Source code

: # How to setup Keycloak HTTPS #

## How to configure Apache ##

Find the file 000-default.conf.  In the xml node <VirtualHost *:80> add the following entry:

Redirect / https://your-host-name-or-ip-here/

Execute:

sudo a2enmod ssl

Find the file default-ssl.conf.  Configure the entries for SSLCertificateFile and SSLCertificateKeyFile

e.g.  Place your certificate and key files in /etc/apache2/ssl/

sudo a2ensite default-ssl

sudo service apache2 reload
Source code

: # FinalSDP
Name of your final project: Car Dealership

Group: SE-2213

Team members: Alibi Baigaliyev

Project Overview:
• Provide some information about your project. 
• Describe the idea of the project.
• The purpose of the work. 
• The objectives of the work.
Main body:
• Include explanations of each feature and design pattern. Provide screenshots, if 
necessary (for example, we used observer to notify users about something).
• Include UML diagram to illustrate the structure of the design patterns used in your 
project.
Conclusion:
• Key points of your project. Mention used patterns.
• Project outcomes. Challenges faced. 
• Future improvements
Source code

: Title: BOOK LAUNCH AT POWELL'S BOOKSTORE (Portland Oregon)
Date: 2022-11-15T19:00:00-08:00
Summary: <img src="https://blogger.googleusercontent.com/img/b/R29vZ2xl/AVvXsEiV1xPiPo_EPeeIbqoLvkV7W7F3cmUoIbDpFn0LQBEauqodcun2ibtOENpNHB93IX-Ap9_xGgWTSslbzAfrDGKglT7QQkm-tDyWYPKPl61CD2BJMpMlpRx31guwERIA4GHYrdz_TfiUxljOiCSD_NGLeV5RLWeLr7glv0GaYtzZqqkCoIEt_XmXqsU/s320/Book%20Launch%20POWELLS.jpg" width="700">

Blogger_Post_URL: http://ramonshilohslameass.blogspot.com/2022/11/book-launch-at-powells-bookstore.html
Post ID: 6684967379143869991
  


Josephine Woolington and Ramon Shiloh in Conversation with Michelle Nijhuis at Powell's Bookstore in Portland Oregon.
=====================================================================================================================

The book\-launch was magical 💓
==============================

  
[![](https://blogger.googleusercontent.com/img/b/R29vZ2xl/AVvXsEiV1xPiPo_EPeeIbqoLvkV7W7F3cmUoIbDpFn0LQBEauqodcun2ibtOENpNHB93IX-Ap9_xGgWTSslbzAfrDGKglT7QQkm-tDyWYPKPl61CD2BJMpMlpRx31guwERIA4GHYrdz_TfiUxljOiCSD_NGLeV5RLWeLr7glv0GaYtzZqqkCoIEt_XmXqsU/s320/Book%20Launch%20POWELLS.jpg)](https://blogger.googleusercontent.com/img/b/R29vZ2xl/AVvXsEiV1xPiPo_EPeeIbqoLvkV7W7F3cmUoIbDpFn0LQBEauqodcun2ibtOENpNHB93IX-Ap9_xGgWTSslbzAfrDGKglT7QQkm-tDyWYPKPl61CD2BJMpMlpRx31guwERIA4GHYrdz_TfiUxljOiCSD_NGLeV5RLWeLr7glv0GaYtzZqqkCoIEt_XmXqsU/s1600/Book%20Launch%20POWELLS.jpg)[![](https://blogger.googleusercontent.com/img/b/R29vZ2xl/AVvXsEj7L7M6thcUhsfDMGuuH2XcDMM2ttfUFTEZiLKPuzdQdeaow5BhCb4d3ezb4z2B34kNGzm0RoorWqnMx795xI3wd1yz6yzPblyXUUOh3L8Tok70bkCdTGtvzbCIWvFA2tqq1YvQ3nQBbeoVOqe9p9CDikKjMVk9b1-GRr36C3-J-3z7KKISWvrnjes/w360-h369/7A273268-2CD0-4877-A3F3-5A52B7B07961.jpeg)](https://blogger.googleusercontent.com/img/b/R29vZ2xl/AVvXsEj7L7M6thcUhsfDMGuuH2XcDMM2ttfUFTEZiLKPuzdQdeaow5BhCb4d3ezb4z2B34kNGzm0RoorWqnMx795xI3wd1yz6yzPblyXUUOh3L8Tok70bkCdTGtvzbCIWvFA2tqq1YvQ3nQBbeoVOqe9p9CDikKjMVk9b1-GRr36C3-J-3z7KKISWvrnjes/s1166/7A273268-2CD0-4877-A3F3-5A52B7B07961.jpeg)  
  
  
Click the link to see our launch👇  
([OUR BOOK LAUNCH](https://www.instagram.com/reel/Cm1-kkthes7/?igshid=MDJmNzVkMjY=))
+ + + + + + +
Exercise requirements:
Please copy the lines above from the line with "sudo a2ensite default-ssl" up to and including the line with "purpose of the work.", exactly as written and with nothing else.

Output:
sudo a2ensite default-ssl

sudo service apache2 reload
Source code

: # FinalSDP
Name of your final project: Car Dealership

Group: SE-2213

Team members: Alibi Baigaliyev

Project Overview:
• Provide some information about your project. 
• Describe the idea of the project.
• The purpose of the work. 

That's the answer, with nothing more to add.